It's official, calves by a Simmental sire finish earlier than any other continental or native breed.

That was the good news story for the breed from AHDB. In a massive endorsement of British Simmental’s commercial abilities, data from AHDB’s National Beef Evaluations has confirmed that on average, calves by a Simmental finish 36 days earlier than those by continental sires and 46 days earlier than calves by native sires.

Furthermore, Simmental-sired calves can cost £72 less to finish which equates to 5.4kg less CO2 equivalents.

The data also highlights the advantages of Simmental females with continental-sired calves out of Simmental dams finishing 29 days earlier than the average of all suckler dams.

The Scottish Farmer: Society president Norman RobsonSociety president Norman Robson

AHDB’s National Beef Evaluations produce EBVs for five carcase and three maternal traits for all breeds and crossbred cattle across the UK.

Rather than using performance recorded data, data is collated nationally from BCMS, as well as many of the UK’s largest processors and abattoirs. This database includes records from more than 3m animals slaughtered in the last 10 years, which allows AHDB to estimate the genetic merit of beef cattle, including in excess of 500,000 sires, for days to slaughter, carcase weight, and EUROP scores.

Days to slaughter have a huge effect on the efficiency of a farm. Animals that take longer to finish cost more in terms of feed so reduces overall profit.

These animals also produce more greenhouse gases so reducing days to slaughter reduces the carbon footprint of your beef. In the National Beef Evaluations, Simmentals rank highly for this trait in continental breeds (August 2023) and have, on average, the best genetic merit for reducing days to slaughter. The actual performance data of Simmental-bred offspring can also be looked at to see how this translates to actual performance.

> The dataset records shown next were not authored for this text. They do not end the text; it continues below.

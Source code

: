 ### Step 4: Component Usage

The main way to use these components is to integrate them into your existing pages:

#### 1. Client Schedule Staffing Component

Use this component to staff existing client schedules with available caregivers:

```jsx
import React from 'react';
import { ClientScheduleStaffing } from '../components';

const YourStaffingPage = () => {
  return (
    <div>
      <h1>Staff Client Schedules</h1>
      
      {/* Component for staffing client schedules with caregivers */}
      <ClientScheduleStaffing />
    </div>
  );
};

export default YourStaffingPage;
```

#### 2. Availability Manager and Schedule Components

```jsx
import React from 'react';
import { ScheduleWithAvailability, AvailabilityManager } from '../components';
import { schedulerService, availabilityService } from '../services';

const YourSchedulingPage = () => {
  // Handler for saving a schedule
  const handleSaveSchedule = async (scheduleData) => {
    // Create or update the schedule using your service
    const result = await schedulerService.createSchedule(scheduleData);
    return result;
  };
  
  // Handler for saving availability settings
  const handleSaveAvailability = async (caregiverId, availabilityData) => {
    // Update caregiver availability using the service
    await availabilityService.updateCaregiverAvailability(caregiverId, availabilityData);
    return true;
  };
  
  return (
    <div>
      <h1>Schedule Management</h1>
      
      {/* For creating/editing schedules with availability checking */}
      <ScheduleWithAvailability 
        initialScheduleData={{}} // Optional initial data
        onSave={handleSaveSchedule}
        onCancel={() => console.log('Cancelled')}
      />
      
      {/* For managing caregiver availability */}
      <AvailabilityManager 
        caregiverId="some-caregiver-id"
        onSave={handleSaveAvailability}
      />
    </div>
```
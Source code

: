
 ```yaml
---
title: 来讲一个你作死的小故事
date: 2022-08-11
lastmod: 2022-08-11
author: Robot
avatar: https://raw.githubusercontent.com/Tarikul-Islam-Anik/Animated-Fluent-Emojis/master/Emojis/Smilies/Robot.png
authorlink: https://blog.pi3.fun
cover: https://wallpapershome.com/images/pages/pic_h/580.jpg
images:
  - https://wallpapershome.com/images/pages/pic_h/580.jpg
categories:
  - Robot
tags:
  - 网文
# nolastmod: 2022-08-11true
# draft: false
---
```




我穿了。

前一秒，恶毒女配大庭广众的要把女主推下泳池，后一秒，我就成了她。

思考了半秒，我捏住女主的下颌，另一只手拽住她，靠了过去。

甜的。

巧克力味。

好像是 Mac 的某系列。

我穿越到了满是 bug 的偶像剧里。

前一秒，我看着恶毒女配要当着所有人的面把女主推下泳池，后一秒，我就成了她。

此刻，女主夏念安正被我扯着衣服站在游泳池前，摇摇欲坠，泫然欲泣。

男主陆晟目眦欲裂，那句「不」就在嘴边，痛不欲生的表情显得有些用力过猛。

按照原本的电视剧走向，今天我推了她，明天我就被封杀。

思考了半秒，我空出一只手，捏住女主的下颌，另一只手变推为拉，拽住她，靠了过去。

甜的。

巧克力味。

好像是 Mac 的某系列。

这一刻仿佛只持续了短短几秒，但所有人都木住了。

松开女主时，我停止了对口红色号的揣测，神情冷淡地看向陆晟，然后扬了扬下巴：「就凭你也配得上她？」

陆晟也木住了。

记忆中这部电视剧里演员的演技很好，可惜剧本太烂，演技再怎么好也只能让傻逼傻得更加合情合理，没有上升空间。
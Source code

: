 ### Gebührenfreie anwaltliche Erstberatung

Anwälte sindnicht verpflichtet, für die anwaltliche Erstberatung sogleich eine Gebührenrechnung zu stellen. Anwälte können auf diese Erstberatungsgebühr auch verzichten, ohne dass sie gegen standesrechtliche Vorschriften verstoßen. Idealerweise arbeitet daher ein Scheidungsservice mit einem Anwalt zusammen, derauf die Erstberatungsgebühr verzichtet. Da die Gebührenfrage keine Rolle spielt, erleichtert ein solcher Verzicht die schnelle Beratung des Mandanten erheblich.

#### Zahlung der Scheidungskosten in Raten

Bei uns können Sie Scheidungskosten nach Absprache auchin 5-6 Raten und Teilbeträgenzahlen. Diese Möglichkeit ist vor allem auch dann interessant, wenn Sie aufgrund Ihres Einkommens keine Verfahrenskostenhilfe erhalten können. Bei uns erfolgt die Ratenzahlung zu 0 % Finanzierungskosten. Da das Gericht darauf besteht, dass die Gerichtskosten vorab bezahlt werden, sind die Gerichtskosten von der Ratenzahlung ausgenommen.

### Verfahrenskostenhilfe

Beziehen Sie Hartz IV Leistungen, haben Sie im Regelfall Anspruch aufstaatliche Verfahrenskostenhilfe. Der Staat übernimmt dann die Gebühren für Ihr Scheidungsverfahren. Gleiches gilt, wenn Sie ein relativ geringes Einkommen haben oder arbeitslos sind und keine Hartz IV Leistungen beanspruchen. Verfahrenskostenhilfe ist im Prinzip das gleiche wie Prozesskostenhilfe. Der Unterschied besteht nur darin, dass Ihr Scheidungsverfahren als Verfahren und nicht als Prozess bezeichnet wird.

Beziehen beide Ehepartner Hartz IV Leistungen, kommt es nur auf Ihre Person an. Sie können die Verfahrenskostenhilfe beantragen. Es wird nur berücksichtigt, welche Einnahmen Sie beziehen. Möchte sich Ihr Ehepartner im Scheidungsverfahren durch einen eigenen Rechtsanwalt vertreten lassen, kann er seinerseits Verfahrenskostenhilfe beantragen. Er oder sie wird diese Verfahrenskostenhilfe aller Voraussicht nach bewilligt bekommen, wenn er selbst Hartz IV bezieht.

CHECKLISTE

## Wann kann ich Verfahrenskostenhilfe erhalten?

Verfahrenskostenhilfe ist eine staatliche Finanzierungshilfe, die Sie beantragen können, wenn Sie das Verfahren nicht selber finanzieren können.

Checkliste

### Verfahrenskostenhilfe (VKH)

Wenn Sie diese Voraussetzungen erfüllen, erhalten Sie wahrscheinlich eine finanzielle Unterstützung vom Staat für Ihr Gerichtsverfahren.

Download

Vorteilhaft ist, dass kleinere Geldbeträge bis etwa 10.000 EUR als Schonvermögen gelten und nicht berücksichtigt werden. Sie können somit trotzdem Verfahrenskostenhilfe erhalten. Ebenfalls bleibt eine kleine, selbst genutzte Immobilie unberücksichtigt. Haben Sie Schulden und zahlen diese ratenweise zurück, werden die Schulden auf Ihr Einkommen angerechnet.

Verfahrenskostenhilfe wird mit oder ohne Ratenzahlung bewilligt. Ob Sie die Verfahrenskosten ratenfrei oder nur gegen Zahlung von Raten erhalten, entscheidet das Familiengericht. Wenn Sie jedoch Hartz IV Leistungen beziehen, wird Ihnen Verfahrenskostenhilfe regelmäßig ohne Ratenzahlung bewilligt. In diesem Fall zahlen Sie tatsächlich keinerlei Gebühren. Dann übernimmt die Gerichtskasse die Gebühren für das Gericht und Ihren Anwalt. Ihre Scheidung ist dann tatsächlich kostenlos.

Across all types of dams (blue bars), offspring of registered Simmental sires have the lowest average days to slaughter.

* On average, calves by a Simmental sire finish 36 days earlier than those by continental sires and 46 days earlier than calves by native sires.

* Finishing cost per day can vary but if we assume a cost of £2 per day, Simmental-sired calves will cost on average, £72 less to finish than the average of all continental sired calves.

* This reduction in days has a corresponding reduction in environmental impact. The UK government estimates that the average animal produces 151g of CO2 equivalents per day. This means that on average, calves by a Simmental sire, finishing 36 days earlier, will produce 5.4kg less CO2 equivalents.

The Scottish Farmer: Days to slaughterDays to slaughter

However, it's important to remember that a bull only provides half of the genetics inherited by a calf. The other half comes from the dam.

* Across the average of all continental sired calves, those out of Simmental dams finish 29 days earlier than the average of all suckler dams, showing that using Simmental cows is another great strategy to reduce finishing costs.

Commenting, British Simmental Cattle Society president Norman Robson said: “British Simmental is a hard-working, no-nonsense beef breed that delivers on all-round performance and profitability for commercial beef producers and these figures confirm and highlight that.

"In the forward industry with pressure on costs, there really is going to be a premium on efficiency. Simmentals are showing here, in data over ten years, that they give you more both maternally and terminally. Industry-leading at age at slaughter whether sired by a Simmental or out of a Simmental dam, significant reduction in finishing costs, and lower emissions meeting environmental challenges. Add that to the breeds' well-established maternal qualities of easy and regular calving, milk, fertility, and longevity, and it's just good economics for beef producers.

“Earlier in the year the Simmental Bull Buyer’s Survey saw the commercial performance of the breed get a 94% approval rate. These latest figures hugely add to that and as breeders, we will collectively keep working hard at producing Simmental cattle to meet the needs of commercial producers.”